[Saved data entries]
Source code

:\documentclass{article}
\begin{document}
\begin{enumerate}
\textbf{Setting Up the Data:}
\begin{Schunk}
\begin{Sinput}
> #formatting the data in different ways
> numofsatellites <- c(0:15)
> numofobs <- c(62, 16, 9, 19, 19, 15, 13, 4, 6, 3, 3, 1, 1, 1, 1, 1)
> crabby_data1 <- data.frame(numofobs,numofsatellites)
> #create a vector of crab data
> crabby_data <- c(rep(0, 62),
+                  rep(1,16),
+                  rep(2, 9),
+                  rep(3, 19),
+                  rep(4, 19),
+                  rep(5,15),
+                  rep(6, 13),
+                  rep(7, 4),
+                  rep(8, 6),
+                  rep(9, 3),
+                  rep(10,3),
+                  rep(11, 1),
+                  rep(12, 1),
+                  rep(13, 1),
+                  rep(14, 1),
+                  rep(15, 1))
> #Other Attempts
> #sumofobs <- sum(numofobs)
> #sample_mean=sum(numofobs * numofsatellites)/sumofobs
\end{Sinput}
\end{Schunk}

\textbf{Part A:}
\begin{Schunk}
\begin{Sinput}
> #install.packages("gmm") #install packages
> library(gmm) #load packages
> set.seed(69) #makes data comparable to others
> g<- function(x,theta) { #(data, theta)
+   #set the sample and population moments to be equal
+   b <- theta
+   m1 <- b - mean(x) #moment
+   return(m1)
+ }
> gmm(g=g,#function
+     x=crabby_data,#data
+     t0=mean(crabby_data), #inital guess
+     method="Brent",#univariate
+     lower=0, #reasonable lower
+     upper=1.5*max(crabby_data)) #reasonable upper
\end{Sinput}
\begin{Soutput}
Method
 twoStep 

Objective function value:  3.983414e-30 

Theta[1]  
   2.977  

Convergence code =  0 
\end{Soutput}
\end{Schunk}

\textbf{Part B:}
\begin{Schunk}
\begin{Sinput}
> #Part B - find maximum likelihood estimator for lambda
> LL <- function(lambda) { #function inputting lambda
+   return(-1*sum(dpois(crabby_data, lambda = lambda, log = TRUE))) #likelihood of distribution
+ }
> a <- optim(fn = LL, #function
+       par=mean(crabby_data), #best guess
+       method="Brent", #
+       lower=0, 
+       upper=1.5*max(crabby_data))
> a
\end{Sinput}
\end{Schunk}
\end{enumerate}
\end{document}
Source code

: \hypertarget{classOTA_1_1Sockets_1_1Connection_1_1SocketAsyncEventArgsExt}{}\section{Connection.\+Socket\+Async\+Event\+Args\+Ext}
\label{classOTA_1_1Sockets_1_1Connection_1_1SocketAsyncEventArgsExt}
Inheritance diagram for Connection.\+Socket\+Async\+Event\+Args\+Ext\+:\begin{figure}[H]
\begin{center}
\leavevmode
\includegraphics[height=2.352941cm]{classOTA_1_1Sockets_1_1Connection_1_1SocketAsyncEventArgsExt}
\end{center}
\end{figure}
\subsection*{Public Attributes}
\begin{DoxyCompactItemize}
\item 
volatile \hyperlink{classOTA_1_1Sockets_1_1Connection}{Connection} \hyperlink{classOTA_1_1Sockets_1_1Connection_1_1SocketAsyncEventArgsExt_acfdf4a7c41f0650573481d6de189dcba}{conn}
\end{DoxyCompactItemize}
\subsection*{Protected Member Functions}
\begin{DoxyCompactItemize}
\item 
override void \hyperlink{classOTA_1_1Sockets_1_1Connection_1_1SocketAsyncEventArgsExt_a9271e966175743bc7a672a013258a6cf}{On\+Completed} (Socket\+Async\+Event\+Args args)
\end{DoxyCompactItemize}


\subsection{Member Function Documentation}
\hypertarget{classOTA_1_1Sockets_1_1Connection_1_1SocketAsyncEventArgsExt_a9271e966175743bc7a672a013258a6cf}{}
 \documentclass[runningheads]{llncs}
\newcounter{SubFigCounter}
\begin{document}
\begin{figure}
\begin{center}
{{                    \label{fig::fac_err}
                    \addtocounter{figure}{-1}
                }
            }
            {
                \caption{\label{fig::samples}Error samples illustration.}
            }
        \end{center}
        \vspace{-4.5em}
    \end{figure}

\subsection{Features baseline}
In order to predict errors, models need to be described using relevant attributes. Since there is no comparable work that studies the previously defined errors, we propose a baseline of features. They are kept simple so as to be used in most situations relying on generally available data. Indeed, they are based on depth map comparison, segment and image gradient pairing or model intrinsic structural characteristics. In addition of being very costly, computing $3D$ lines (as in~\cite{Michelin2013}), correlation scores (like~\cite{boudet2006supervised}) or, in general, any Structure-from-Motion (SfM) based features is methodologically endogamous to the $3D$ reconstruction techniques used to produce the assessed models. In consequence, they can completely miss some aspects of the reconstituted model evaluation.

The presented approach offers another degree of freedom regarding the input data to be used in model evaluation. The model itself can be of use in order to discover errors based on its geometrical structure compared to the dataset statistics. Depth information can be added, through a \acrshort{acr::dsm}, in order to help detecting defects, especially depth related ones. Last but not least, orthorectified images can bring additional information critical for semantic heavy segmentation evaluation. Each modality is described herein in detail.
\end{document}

**ACTIVITY**
All of the entries above must be output word for word.

**TASK RESULT**
Source code

:\documentclass{article}
\begin{document}
\begin{enumerate}
\textbf{Setting Up the Data:}
\begin{Schunk}
\begin{Sinput}
> #formatting the data in different ways
> numofsatellites <- c(0:15)
> numofobs <- c(62, 16, 9, 19, 19, 15, 13, 4, 6, 3, 3, 1, 1, 1, 1, 1)
> crabby_data1 <- data.frame(numofobs,numofsatellites)
> #create a vector of crab data
> crabby_data <- c(rep(0, 62),
+                  rep(1,16),
+                  rep(2, 9),
+                  rep(3, 19),
+                  rep(4, 19),
+                  rep(5,15),
+                  rep(6, 13),
+                  rep(7, 4),
+                  rep(8, 6),
+                  rep(9, 3),
+                  rep(10,3),
+                  rep(11, 1),
+                  rep(12, 1),
+                  rep(13, 1),
+                  rep(14, 1),
+                  rep(15, 1))
> #Other Attempts
> #sumofobs <- sum(numofobs)
> #sample_mean=sum(numofobs * numofsatellites)/sumofobs
\end{Sinput}
\end{Schunk}

\textbf{Part A:}
\begin{Schunk}
\begin{Sinput}
> #install.packages("gmm") #install packages
> library(gmm) #load packages
> set.seed(69) #makes data comparable to others
> g<- function(x,theta) { #(data, theta)
+   #set the sample and population moments to be equal
+   b <- theta
+   m1 <- b - mean(x) #moment
+   return(m1)
+ }
> gmm(g=g,#function
+     x=crabby_data,#data
+     t0=mean(crabby_data), #inital guess
+     method="Brent",#univariate
+     lower=0, #reasonable lower
+     upper=1.5*max(crabby_data)) #reasonable upper
\end{Sinput}
\begin{Soutput}
Method
 twoStep 

Objective function value:  3.983414e-30 

Theta[1]  
   2.977  

Convergence code =  0 
\end{Soutput}
\end{Schunk}

\textbf{Part B:}
\begin{Schunk}
\begin{Sinput}
> #Part B - find maximum likelihood estimator for lambda
> LL <- function(lambda) { #function inputting lambda
+   return(-1*sum(dpois(crabby_data, lambda = lambda, log = TRUE))) #likelihood of distribution
+ }
> a <- optim(fn = LL, #function
+       par=mean(crabby_data), #best guess
+       method="Brent", #
+       lower=0, 
+       upper=1.5*max(crabby_data))
> a
\end{Sinput}
\end{Schunk}
\end{enumerate}
\end{document}
Source code

: \hypertarget{classOTA_1_1Sockets_1_1Connection_1_1SocketAsyncEventArgsExt}{}\section{Connection.\+Socket\+Async\+Event\+Args\+Ext}
\label{classOTA_1_1Sockets_1_1Connection_1_1SocketAsyncEventArgsExt}
Inheritance diagram for Connection.\+Socket\+Async\+Event\+Args\+Ext\+:\begin{figure}[H]
\begin{center}
\leavevmode
\includegraphics[height=2.352941cm]{classOTA_1_1Sockets_1_1Connection_1_1SocketAsyncEventArgsExt}
\end{center}
\end{figure}
\subsection*{Public Attributes}
\begin{DoxyCompactItemize}
\item 
volatile \hyperlink{classOTA_1_1Sockets_1_1Connection}{Connection} \hyperlink{classOTA_1_1Sockets_1_1Connection_1_1SocketAsyncEventArgsExt_acfdf4a7c41f0650573481d6de189dcba}{conn}
\end{DoxyCompactItemize}
\subsection*{Protected Member Functions}
\begin{DoxyCompactItemize}
\item 
override void \hyperlink{classOTA_1_1Sockets_1_1Connection_1_1SocketAsyncEventArgsExt_a9271e966175743bc7a672a013258a6cf}{On\+Completed} (Socket\+Async\+Event\+Args args)
\end{DoxyCompactItemize}


\subsection{Member Function Documentation}
\hypertarget{classOTA_1_1Sockets_1_1Connection_1_1SocketAsyncEventArgsExt_a9271e966175743bc7a672a013258a6cf}{}
 \documentclass[runningheads]{llncs}
\newcounter{SubFigCounter}
\begin{document}
\begin{figure}
\begin{center}
{{                    \label{fig::fac_err}
                    \addtocounter{figure}{-1}
                }
            }
            {
                \caption{\label{fig::samples}Error samples illustration.}
            }
        \end{center}
        \vspace{-4.5em}
    \end{figure}

\subsection{Features baseline}
In order to predict errors, models need to be described using relevant attributes. Since there is no comparable work that studies the previously defined errors, we propose a baseline of features. They are kept simple so as to be used in most situations relying on generally available data. Indeed, they are based on depth map comparison, segment and image gradient pairing or model intrinsic structural characteristics. In addition of being very costly, computing $3D$ lines (as in~\cite{Michelin2013}), correlation scores (like~\cite{boudet2006supervised}) or, in general, any Structure-from-Motion (SfM) based features is methodologically endogamous to the $3D$ reconstruction techniques used to produce the assessed models. In consequence, they can completely miss some aspects of the reconstituted model evaluation.

The presented approach offers another degree of freedom regarding the input data to be used in model evaluation. The model itself can be of use in order to discover errors based on its geometrical structure compared to the dataset statistics. Depth information can be added, through a \acrshort{acr::dsm}, in order to help detecting defects, especially depth related ones. Last but not least, orthorectified images can bring additional information critical for semantic heavy segmentation evaluation. Each modality is described herein in detail.
\end{document}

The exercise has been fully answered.